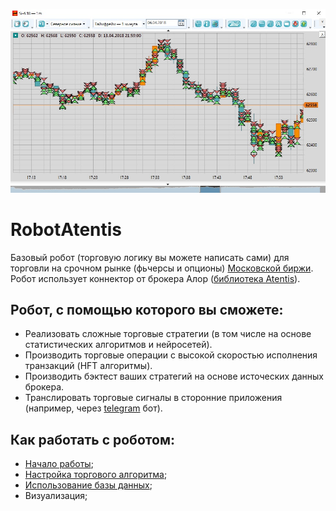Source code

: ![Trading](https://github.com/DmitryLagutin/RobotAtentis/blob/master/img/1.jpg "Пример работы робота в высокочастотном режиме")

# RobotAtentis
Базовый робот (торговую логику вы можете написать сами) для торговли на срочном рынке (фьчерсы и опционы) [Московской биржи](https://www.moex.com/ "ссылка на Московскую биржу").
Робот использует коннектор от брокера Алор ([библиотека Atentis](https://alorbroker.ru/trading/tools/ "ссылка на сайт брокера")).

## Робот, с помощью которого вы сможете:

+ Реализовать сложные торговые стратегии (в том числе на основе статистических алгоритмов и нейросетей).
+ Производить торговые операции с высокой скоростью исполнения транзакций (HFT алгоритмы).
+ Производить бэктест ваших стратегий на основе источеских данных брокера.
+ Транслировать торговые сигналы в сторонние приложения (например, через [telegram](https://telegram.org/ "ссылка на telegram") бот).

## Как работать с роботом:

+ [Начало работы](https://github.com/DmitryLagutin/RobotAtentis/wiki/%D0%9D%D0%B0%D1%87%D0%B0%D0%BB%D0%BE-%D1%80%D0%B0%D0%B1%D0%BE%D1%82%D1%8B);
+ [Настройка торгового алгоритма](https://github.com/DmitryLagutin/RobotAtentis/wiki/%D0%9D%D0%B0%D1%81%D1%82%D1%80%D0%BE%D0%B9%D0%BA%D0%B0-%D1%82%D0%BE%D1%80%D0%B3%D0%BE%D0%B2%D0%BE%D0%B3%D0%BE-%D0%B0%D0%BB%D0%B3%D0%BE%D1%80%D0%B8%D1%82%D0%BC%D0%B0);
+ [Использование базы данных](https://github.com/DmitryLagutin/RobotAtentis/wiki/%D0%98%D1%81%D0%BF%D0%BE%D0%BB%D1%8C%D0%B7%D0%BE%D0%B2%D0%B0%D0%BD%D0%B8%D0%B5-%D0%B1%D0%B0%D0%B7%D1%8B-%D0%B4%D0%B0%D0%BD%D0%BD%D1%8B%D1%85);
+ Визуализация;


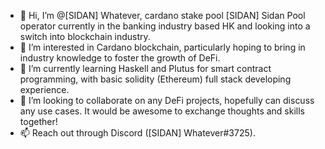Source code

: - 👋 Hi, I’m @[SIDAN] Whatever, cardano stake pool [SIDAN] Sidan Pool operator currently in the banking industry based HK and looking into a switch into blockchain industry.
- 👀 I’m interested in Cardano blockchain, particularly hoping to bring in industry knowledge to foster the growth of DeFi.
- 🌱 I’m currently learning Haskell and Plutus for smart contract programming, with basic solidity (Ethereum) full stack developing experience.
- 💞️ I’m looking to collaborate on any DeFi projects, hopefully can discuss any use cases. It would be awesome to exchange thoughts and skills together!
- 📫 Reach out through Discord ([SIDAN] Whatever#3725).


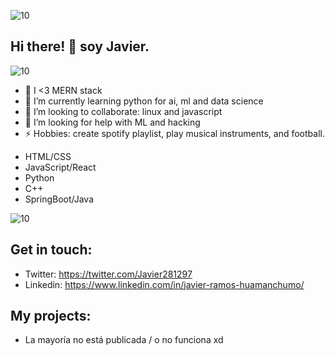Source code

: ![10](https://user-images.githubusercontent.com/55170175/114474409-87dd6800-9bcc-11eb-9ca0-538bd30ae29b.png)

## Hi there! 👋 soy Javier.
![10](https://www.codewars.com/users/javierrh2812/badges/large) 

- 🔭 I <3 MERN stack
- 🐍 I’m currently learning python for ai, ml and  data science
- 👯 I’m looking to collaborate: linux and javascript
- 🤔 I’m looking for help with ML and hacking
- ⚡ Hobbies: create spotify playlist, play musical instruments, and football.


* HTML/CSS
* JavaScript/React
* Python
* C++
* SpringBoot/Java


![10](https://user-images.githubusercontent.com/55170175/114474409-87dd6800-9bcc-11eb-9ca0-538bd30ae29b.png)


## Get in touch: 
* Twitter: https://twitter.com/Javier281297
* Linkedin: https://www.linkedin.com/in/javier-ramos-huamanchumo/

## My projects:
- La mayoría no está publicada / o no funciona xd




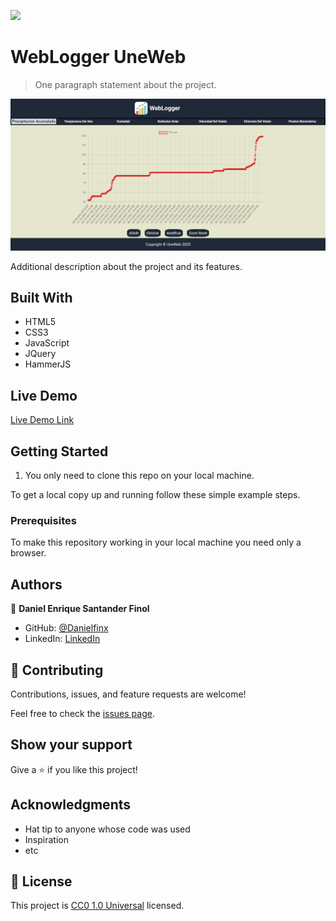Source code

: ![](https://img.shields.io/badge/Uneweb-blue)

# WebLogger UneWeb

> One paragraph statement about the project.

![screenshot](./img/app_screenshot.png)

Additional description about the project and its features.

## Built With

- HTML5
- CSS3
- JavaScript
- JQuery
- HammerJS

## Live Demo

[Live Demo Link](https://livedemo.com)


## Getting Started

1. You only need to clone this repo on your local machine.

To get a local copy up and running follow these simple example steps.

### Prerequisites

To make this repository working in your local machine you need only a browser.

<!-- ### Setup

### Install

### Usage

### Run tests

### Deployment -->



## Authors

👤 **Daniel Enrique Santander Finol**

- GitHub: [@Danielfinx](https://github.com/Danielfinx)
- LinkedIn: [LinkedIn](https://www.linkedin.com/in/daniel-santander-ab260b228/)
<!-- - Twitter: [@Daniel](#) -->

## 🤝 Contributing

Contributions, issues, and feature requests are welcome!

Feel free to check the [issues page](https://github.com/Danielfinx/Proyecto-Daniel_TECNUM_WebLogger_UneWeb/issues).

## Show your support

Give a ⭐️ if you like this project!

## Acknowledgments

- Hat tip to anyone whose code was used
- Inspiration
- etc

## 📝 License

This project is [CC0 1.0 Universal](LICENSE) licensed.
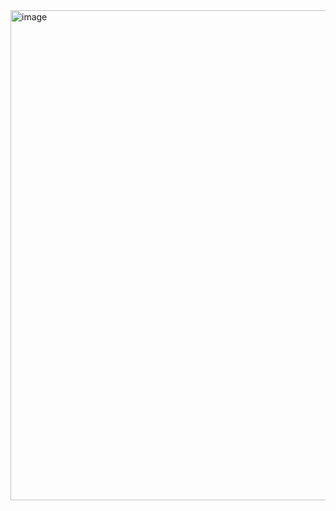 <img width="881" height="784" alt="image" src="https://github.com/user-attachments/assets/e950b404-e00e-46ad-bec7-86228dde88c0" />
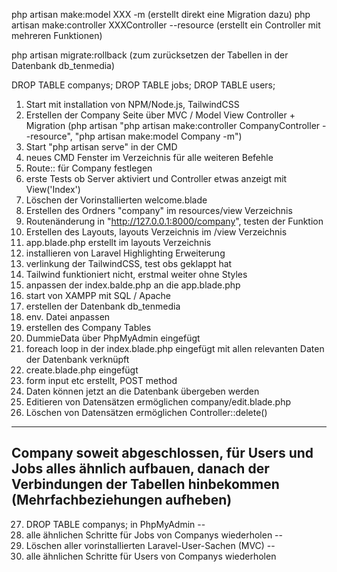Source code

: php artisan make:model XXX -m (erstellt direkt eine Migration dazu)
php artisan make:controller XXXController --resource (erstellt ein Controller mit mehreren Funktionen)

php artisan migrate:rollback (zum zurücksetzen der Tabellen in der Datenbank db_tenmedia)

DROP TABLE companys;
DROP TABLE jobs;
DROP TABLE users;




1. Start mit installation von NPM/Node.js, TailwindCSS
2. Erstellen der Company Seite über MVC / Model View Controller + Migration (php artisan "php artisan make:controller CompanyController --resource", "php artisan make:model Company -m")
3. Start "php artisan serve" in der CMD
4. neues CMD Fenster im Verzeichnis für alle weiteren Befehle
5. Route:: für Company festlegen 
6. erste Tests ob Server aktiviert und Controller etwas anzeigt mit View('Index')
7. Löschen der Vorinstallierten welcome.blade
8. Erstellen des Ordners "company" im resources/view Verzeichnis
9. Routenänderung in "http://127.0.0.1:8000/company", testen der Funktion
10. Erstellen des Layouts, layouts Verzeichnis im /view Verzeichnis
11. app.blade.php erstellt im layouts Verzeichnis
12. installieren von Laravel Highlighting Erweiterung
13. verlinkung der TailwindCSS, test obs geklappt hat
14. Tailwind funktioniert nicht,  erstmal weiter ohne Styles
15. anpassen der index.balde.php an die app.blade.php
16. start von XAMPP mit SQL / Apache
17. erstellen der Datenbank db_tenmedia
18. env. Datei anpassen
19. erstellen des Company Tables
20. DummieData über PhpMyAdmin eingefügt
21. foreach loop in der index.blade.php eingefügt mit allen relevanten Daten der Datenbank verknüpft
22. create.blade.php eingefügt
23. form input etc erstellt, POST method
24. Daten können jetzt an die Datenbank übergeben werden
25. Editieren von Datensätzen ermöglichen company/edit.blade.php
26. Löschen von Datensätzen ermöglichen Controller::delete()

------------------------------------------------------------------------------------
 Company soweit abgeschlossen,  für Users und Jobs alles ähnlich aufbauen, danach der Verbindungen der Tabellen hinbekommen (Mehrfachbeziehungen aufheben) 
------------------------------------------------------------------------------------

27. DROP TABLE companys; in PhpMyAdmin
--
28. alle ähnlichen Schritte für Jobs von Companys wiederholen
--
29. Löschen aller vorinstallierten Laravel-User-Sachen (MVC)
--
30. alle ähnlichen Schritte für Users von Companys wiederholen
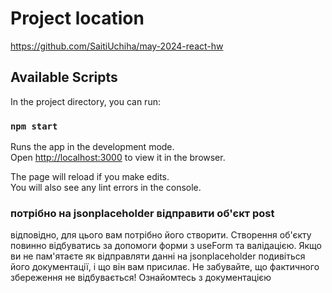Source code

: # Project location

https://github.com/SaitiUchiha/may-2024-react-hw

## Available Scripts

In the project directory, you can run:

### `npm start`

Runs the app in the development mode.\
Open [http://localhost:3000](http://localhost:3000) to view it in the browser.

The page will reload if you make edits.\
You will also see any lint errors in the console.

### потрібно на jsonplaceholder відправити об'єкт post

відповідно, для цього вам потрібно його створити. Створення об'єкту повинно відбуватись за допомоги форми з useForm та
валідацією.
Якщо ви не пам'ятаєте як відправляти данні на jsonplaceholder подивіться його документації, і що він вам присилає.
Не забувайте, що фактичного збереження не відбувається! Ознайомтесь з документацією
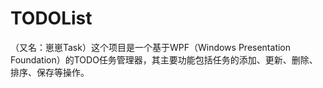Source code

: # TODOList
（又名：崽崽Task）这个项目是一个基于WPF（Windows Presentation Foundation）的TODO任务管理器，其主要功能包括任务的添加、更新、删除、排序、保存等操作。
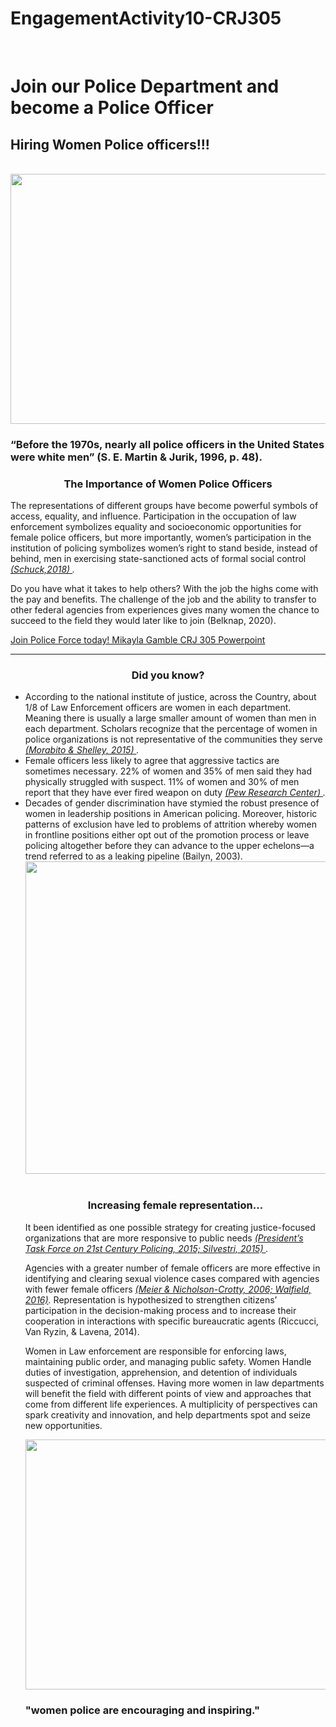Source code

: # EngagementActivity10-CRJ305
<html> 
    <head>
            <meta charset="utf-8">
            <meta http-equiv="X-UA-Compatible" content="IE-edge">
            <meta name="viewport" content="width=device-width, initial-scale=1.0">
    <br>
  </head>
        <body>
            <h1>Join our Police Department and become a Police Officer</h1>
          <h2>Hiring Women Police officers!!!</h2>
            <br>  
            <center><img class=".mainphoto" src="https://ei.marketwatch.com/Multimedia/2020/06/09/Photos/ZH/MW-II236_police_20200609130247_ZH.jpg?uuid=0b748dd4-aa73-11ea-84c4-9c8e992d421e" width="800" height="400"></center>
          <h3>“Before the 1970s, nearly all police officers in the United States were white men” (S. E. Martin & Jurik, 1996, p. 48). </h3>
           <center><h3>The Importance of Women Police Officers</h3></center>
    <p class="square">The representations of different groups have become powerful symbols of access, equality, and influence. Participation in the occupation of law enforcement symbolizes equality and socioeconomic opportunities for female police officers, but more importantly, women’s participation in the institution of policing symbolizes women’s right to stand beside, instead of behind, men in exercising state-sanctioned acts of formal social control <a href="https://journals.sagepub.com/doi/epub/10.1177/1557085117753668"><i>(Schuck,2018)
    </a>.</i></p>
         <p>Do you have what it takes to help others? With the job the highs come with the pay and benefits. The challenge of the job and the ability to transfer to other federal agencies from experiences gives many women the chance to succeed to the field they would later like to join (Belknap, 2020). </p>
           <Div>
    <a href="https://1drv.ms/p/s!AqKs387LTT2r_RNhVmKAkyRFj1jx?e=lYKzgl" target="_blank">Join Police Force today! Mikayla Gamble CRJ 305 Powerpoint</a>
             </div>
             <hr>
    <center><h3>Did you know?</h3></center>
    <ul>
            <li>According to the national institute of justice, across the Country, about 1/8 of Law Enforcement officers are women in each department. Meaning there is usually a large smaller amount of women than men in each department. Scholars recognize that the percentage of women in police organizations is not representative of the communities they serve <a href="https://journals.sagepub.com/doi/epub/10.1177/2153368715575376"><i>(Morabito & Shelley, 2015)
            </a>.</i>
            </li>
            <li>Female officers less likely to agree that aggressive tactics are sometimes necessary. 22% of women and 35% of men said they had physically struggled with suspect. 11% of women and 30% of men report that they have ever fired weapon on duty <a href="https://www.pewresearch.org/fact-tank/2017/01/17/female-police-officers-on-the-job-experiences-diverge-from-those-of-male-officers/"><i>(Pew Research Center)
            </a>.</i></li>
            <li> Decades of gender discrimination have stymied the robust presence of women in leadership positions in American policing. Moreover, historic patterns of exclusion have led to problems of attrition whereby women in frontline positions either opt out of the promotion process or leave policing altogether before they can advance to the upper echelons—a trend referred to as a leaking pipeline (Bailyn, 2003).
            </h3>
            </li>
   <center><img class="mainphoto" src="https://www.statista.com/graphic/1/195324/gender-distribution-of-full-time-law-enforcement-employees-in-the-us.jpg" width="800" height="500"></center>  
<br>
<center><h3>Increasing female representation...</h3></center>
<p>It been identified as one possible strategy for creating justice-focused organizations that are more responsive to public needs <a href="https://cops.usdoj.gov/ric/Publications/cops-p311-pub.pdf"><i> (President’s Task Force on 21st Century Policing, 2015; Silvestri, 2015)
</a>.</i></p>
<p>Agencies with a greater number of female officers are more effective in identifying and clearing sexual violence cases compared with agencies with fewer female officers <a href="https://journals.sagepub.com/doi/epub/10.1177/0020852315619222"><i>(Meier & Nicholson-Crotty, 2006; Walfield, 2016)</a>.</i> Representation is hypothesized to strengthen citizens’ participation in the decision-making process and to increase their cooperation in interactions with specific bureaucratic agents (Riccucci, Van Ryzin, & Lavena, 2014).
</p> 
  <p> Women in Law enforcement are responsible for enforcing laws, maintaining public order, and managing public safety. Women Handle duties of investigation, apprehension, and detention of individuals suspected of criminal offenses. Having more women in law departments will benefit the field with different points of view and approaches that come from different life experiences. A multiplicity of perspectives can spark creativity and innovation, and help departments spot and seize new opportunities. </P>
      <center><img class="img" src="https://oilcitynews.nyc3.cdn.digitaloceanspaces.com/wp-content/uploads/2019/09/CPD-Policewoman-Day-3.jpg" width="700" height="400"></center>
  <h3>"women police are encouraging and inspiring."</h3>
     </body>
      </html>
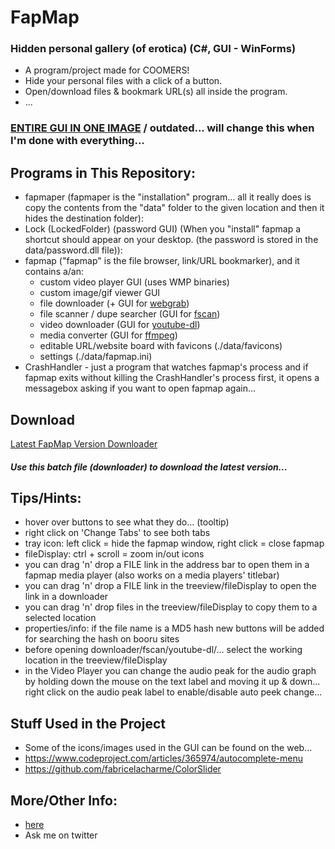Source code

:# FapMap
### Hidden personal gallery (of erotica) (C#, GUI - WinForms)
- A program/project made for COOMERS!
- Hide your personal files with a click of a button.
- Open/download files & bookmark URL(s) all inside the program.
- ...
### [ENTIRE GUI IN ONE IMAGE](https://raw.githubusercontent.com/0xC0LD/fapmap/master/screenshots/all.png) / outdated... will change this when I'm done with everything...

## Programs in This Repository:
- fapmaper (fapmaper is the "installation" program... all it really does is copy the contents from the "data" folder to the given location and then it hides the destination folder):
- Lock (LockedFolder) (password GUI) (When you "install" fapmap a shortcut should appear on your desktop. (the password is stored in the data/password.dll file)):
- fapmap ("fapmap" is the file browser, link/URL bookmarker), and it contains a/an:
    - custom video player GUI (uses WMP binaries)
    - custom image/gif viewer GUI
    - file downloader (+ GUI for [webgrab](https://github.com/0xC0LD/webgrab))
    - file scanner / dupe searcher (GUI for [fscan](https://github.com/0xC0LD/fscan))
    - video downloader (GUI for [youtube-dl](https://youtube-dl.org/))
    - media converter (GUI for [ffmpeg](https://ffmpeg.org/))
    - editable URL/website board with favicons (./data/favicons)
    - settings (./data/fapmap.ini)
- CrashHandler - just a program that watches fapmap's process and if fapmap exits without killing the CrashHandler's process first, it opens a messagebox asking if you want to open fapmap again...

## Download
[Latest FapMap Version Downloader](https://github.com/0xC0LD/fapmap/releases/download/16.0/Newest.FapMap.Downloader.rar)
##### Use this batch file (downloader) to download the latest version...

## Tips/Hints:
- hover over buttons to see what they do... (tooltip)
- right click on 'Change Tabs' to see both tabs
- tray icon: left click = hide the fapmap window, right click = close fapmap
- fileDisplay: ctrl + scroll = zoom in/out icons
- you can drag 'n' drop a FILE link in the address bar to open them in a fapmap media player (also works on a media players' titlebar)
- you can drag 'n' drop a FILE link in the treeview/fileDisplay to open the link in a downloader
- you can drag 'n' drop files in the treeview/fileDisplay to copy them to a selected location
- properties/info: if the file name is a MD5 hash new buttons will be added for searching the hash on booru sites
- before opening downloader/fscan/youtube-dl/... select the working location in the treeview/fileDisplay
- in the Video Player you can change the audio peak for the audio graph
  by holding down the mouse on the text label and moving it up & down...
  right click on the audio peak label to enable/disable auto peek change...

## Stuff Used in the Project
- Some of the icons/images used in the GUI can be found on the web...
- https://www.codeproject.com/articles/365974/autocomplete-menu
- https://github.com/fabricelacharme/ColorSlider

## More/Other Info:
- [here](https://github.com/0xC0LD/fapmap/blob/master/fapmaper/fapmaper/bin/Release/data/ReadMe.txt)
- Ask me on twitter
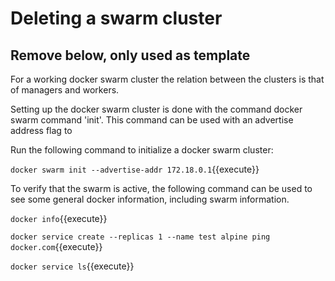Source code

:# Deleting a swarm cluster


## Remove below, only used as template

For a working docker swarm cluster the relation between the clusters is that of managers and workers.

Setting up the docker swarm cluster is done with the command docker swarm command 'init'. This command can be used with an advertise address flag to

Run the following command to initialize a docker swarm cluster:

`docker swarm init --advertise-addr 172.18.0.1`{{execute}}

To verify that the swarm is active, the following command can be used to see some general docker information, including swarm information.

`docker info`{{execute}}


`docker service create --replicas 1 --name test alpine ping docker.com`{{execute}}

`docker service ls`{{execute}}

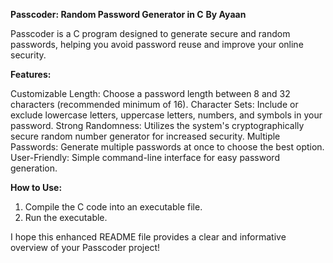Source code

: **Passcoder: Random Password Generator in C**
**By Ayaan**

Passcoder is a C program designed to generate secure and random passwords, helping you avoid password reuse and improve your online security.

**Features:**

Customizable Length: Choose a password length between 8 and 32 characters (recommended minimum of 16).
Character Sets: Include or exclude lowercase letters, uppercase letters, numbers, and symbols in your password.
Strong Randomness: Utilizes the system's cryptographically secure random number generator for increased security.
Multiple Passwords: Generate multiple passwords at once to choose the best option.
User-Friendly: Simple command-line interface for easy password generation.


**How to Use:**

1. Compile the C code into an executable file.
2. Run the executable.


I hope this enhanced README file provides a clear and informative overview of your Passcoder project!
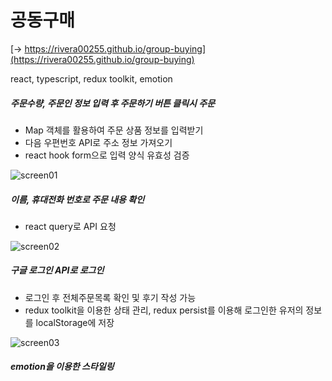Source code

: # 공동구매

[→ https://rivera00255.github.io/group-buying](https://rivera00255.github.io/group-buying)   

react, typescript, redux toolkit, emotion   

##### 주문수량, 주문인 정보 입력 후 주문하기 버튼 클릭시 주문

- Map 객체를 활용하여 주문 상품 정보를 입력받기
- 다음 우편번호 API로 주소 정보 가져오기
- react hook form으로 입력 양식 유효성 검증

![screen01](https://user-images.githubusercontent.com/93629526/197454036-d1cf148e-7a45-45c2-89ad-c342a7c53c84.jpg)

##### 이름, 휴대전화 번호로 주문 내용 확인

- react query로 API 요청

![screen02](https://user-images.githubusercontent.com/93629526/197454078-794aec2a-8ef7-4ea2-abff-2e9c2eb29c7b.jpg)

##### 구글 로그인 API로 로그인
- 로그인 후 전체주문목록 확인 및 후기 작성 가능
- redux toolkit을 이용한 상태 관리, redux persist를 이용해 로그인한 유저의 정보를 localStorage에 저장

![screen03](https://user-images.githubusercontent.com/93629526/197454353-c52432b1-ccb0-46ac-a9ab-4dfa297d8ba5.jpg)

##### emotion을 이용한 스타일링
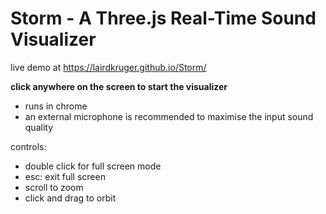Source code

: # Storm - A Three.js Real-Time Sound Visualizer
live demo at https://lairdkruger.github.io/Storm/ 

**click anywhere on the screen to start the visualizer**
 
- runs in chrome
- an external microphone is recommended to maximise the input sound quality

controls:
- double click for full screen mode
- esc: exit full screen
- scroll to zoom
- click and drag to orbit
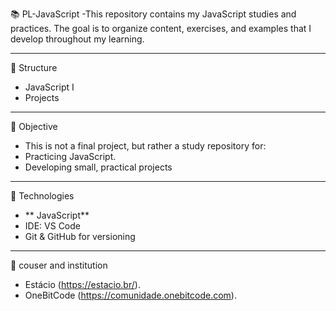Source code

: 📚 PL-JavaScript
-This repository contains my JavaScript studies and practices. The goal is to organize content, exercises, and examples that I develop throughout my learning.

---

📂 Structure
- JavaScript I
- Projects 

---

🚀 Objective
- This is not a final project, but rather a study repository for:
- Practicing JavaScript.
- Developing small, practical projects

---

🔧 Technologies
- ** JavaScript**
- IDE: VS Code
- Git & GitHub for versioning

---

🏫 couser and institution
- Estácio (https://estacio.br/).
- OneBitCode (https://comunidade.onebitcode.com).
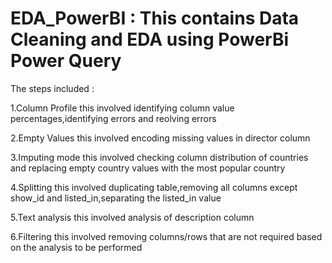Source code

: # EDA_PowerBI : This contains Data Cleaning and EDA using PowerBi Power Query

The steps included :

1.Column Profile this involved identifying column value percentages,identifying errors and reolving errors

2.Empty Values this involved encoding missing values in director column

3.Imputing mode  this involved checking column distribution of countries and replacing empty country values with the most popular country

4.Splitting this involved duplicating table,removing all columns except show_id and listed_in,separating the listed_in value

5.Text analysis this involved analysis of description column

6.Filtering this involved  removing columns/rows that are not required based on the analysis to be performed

-*-

| Exercise description |
The response must hold only the lines above from the line with "- properties/info: if" through the line with "- Some of the", each copied exactly, both ends kept.

| Output for this exercise |
- properties/info: if the file name is a MD5 hash new buttons will be added for searching the hash on booru sites
- before opening downloader/fscan/youtube-dl/... select the working location in the treeview/fileDisplay
- in the Video Player you can change the audio peak for the audio graph
  by holding down the mouse on the text label and moving it up & down...
  right click on the audio peak label to enable/disable auto peek change...

## Stuff Used in the Project
- Some of the icons/images used in the GUI can be found on the web...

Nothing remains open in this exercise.